Council for Budget Responsibility (CBR) estimates the 2026 general government (GG) deficit at 4.4 % of GDP

- CBR publishes its first release of the budgetary traffic light for 2026. In addition to the GG balance forecast, it includes an estimate of net expenditure growth in cumulative terms (according to the European fiscal limits) and an evaluation of compliance with public expenditure ceilings (according to domestic legislation). At the same time, the assessment accounts for the EU defense exemption, i.e. not accounting for increase in defense expenditures above its 2021 levels.
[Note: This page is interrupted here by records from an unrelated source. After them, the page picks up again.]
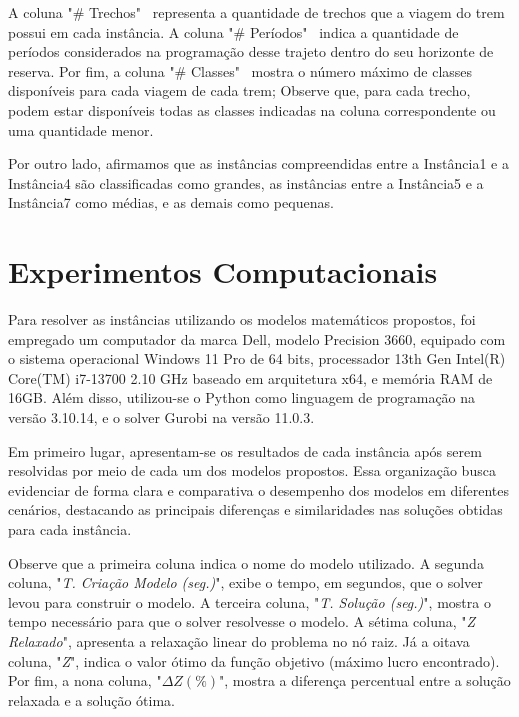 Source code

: A coluna "\# Trechos" \, representa a quantidade de trechos que a viagem do trem possui em cada instância. A coluna "\# Períodos" \, indica a quantidade de períodos considerados na programação desse trajeto dentro do seu horizonte de reserva. Por fim, a coluna "\# Classes" \, mostra o número máximo de classes disponíveis para cada viagem de cada trem; Observe que, para cada trecho, podem estar disponíveis todas as classes indicadas na coluna correspondente ou uma quantidade menor.

Por outro lado, afirmamos que as instâncias compreendidas entre a Instância1 e a Instância4 são classificadas como grandes, as instâncias entre a Instância5 e a Instância7 como médias, e as demais como pequenas.

\section{Experimentos Computacionais}
Para resolver as instâncias utilizando os modelos matemáticos propostos, foi empregado um computador da marca Dell, modelo Precision 3660, equipado com o sistema operacional Windows 11 Pro de 64 bits, processador 13th Gen Intel(R) Core(TM) i7-13700 2.10 GHz baseado em arquitetura x64, e memória RAM de 16GB. Além disso, utilizou-se o Python como linguagem de programação na versão 3.10.14, e o solver Gurobi na versão 11.0.3.

Em primeiro lugar, apresentam-se os resultados de cada instância após serem resolvidas por meio de cada um dos modelos propostos. Essa organização busca evidenciar de forma clara e comparativa o desempenho dos modelos em diferentes cenários, destacando as principais diferenças e similaridades nas soluções obtidas para cada instância.

Observe que a primeira coluna indica o nome do modelo utilizado. A segunda coluna, "\textit{T. Criação Modelo (seg.)}", exibe o tempo, em segundos, que o solver levou para construir o modelo. A terceira coluna, "\textit{T. Solução (seg.)}", mostra o tempo necessário para que o solver resolvesse o modelo. A sétima coluna, "\textit{Z Relaxado}", apresenta a relaxação linear do problema no nó raiz. Já a oitava coluna, "\textit{Z\*}", indica o valor ótimo da função objetivo (máximo lucro encontrado). Por fim, a nona coluna, "\textit{$ \Delta Z (\%)$}", mostra a diferença percentual entre a solução relaxada e a solução ótima.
- According to the CBR, the 2026 deficit can reach the level of 4.4 % of GDP (EUR 6.2 bn.), under the assumption that the government does not take additional measures. Negative deviation from the approved budget amounts to 0.3 % of GDP (EUR 402 million), which means the medium-level risk of the public deficit level exceeding the government objective.
- The most significant negative deviation in the CBR forecast compared to the budget is due to lower expected tax revenue and social and healthcare contributions, mainly labor taxes and VAT.
- As a part of the budgetary traffic light, CBR estimates the net expenditure growth, which according to the current European fiscal rules cannot exceed the maximum allowed growth rate. The cumulative growth of net expenditure is estimated at 7.4 %, which is slower by 3.8 p.p. than the allowed growth[1] CBR also estimates the fulfillment of the nominal public expenditure ceiling approved in the budget. According to the CBR, the estimated public expenditure can reach EUR 61.6 bn., so the expenditure ceiling approved by the parliament should not be exceeded.
- Regarding the 2025 GG deficit, CBR has reduced the estimated level of the deficit compared to the December 2025 forecast by EUR 161 million. According to the CBR, the 2025 deficit can reach the level of 4.9 % of GDP (EUR 6.6 bn.). Negative deviation from the approved budget amounts to 0.1 % of GDP (EUR 193 million).